Section 1.5
Conditional Probability and Independence
Question 1.5.1
Your friend is having a raffle where tickets labelled one through 100 are randomly shuffled. One ticket is selected by your friend. If it matches your number, you win.
You are holding the ticket with #99 on it. What is the probability of winning the raffle?
Your friend selects a ticket, and tells you that the number on it is larger than 74. What is the probability of winning the raffle given this information?
Question 1.5.2
A University is developing an AI-driven plagiarism detector. The detector returns positive (says a student plagiarized) 92% of the time for students who did plagiarize.
Assume 97% of the student body did not plagiarize on an assignment. The probability of testing negative for plagiarism across all students is 85.6%.
- Let \(C\) be the event that a student plagiarized. Let \(T\) be the event that the detector returns positive (says a student plagiarized). Write the quantities that are given in this question as probabilities, in terms of these events.
- What is the probability of testing negative, given that you did not plagiarize? Show all steps of this calculation.
- A student is flagged by the detector. What is the probability that they actually plagiarized?
- The University is considering a two-stage screening process. Students who test positive have their assessments run through the detector again. The results of the second test used to flag whether or not the student plagiarized. What is the probability that, even with this strategy, the detector is incorrect? Assume each the two tests are conditionally independent, given the plagiarism status. Use the notation \(T_1\) and \(T_2\) to denote the respective tests.

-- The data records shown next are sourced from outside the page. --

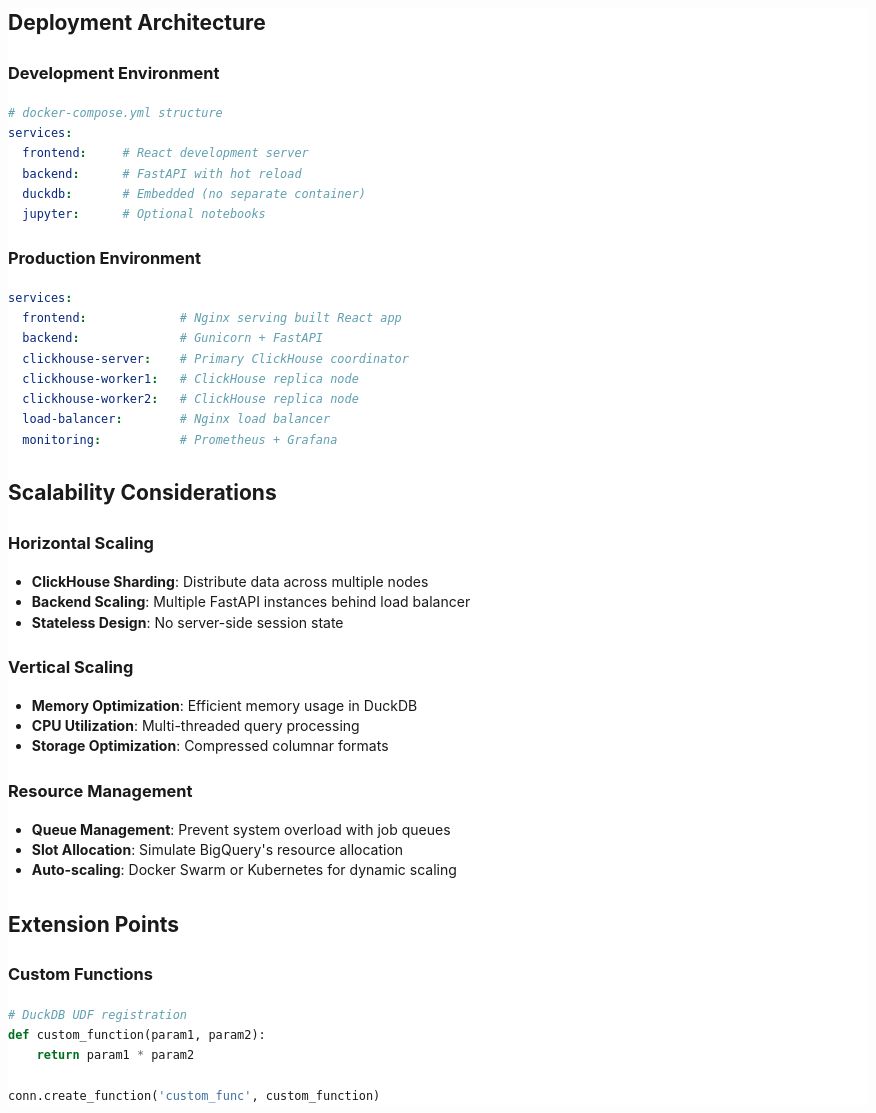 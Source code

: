 ## Deployment Architecture

### Development Environment
```yaml
# docker-compose.yml structure
services:
  frontend:     # React development server
  backend:      # FastAPI with hot reload
  duckdb:       # Embedded (no separate container)
  jupyter:      # Optional notebooks
```

### Production Environment
```yaml
services:
  frontend:             # Nginx serving built React app
  backend:              # Gunicorn + FastAPI
  clickhouse-server:    # Primary ClickHouse coordinator
  clickhouse-worker1:   # ClickHouse replica node
  clickhouse-worker2:   # ClickHouse replica node
  load-balancer:        # Nginx load balancer
  monitoring:           # Prometheus + Grafana
```

## Scalability Considerations

### Horizontal Scaling
- **ClickHouse Sharding**: Distribute data across multiple nodes
- **Backend Scaling**: Multiple FastAPI instances behind load balancer
- **Stateless Design**: No server-side session state

### Vertical Scaling
- **Memory Optimization**: Efficient memory usage in DuckDB
- **CPU Utilization**: Multi-threaded query processing
- **Storage Optimization**: Compressed columnar formats

### Resource Management
- **Queue Management**: Prevent system overload with job queues
- **Slot Allocation**: Simulate BigQuery's resource allocation
- **Auto-scaling**: Docker Swarm or Kubernetes for dynamic scaling

## Extension Points

### Custom Functions
```python
# DuckDB UDF registration
def custom_function(param1, param2):
    return param1 * param2

conn.create_function('custom_func', custom_function)
```
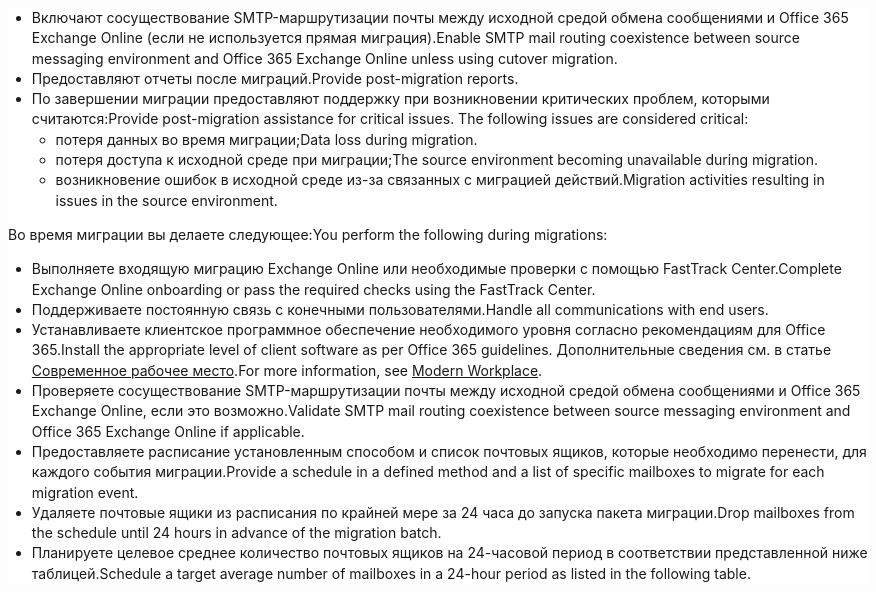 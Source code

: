 - <span data-ttu-id="261e5-285">Включают сосуществование SMTP-маршрутизации почты между исходной средой обмена сообщениями и Office 365 Exchange Online (если не используется прямая миграция).</span><span class="sxs-lookup"><span data-stu-id="261e5-285">Enable SMTP mail routing coexistence between source messaging environment and Office 365 Exchange Online unless using cutover migration.</span></span>
- <span data-ttu-id="261e5-286">Предоставляют отчеты после миграций.</span><span class="sxs-lookup"><span data-stu-id="261e5-286">Provide post-migration reports.</span></span>
- <span data-ttu-id="261e5-p111">По завершении миграции предоставляют поддержку при возникновении критических проблем, которыми считаются:</span><span class="sxs-lookup"><span data-stu-id="261e5-p111">Provide post-migration assistance for critical issues. The following issues are considered critical:</span></span>
  - <span data-ttu-id="261e5-289">потеря данных во время миграции;</span><span class="sxs-lookup"><span data-stu-id="261e5-289">Data loss during migration.</span></span>
  - <span data-ttu-id="261e5-290">потеря доступа к исходной среде при миграции;</span><span class="sxs-lookup"><span data-stu-id="261e5-290">The source environment becoming unavailable during migration.</span></span>
  - <span data-ttu-id="261e5-291">возникновение ошибок в исходной среде из-за связанных с миграцией действий.</span><span class="sxs-lookup"><span data-stu-id="261e5-291">Migration activities resulting in issues in the source environment.</span></span>
    
<span data-ttu-id="261e5-292">Во время миграции вы делаете следующее:</span><span class="sxs-lookup"><span data-stu-id="261e5-292">You perform the following during migrations:</span></span>
- <span data-ttu-id="261e5-293">Выполняете входящую миграцию Exchange Online или необходимые проверки с помощью FastTrack Center.</span><span class="sxs-lookup"><span data-stu-id="261e5-293">Complete Exchange Online onboarding or pass the required checks using the FastTrack Center.</span></span>
- <span data-ttu-id="261e5-294">Поддерживаете постоянную связь с конечными пользователями.</span><span class="sxs-lookup"><span data-stu-id="261e5-294">Handle all communications with end users.</span></span>  
- <span data-ttu-id="261e5-295">Устанавливаете клиентское программное обеспечение необходимого уровня согласно рекомендациям для Office 365.</span><span class="sxs-lookup"><span data-stu-id="261e5-295">Install the appropriate level of client software as per Office 365 guidelines.</span></span> <span data-ttu-id="261e5-296">Дополнительные сведения см. в статье [Современное рабочее место](https://transform.microsoft.com/download?assetname=assets%2FMicrosoft%20365%20%20Security%20Group%20Marketing%20Field%20Advisory%20%20Renaming%20Office%20365%20SMB%20Products%20and%20Office%20365%20ProPlus.msg).</span><span class="sxs-lookup"><span data-stu-id="261e5-296">For more information, see [Modern Workplace](https://transform.microsoft.com/download?assetname=assets%2FMicrosoft%20365%20%20Security%20Group%20Marketing%20Field%20Advisory%20%20Renaming%20Office%20365%20SMB%20Products%20and%20Office%20365%20ProPlus.msg).</span></span> 
- <span data-ttu-id="261e5-297">Проверяете сосуществование SMTP-маршрутизации почты между исходной средой обмена сообщениями и Office 365 Exchange Online, если это возможно.</span><span class="sxs-lookup"><span data-stu-id="261e5-297">Validate SMTP mail routing coexistence between source messaging environment and Office 365 Exchange Online if applicable.</span></span>
- <span data-ttu-id="261e5-298">Предоставляете расписание установленным способом и список почтовых ящиков, которые необходимо перенести, для каждого события миграции.</span><span class="sxs-lookup"><span data-stu-id="261e5-298">Provide a schedule in a defined method and a list of specific mailboxes to migrate for each migration event.</span></span>
- <span data-ttu-id="261e5-299">Удаляете почтовые ящики из расписания по крайней мере за 24 часа до запуска пакета миграции.</span><span class="sxs-lookup"><span data-stu-id="261e5-299">Drop mailboxes from the schedule until 24 hours in advance of the migration batch.</span></span> 
- <span data-ttu-id="261e5-300">Планируете целевое среднее количество почтовых ящиков на 24-часовой период в соответствии представленной ниже таблицей.</span><span class="sxs-lookup"><span data-stu-id="261e5-300">Schedule a target average number of mailboxes in a 24-hour period as listed in the following table.</span></span>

- Using the same two-stage screening process as in (d), what is the probability that a student didn’t plagiarize, given they were flagged?
Question 1.5.3
Suppose a baseball pitcher throws fastballs 80% of the time and curveballs 20% of the time. Suppose a batter hits a home run on 8% of all fastball pitches, and on 5% of all curveball pitches. What is the probability that this batter will hit a home run on this pitcher’s next pitch?
Question 1.5.4
Suppose the probability of snow is 20%, and the probability of a traffic accident is 10%. Suppose further that the conditional probability of an accident, given that it snows, is 40%. What is the conditional probability that it snows, given that there is an accident?
Question 1.5.5
Suppose we roll two fair six-sided dice, one red and one blue. Let \(A\) be the event that the two dice show the same value. Let \(B\) be the event that the sum of the two dice is equal to 12. Let \(C\) be the event that the red die shows 4. Let \(D\) be the event that the blue die shows 4.
Are \(A\) and \(B\) independent?
Are \(A\) and \(C\) independent?
Are \(A\) and \(D\) independent?
Are \(C\) and \(D\) independent?
Are \(A\), \(C\), and \(D\) all independent?